Directions — For the entries that follow, tally the lines holding the string "setup". Give the total and nothing else.

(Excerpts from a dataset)
>>>>>

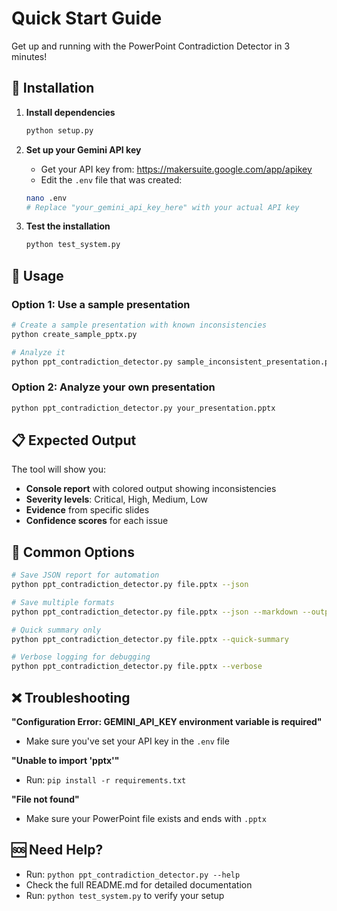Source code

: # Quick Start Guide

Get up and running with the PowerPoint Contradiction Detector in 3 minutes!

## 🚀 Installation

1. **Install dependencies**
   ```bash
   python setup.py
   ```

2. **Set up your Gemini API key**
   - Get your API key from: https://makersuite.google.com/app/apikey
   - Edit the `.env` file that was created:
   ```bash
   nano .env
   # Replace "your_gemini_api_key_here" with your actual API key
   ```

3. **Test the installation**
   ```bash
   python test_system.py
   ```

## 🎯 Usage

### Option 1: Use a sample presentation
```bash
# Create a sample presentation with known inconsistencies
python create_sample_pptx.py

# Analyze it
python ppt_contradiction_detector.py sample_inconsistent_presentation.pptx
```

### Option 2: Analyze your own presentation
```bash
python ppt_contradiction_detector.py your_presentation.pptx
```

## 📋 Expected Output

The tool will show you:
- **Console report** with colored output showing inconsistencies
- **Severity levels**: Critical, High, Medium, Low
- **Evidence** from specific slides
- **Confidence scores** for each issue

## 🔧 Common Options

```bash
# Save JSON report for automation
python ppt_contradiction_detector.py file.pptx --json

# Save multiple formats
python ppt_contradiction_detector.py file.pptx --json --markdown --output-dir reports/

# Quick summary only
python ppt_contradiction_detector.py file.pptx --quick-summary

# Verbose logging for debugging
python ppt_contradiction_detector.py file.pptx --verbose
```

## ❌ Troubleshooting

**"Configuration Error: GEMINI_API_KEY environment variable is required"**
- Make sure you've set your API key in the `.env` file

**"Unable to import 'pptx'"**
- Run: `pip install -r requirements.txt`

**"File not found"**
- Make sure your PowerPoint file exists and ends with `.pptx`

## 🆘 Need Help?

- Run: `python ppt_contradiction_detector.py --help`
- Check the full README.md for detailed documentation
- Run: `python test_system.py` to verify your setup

<<<<<

Task output — 2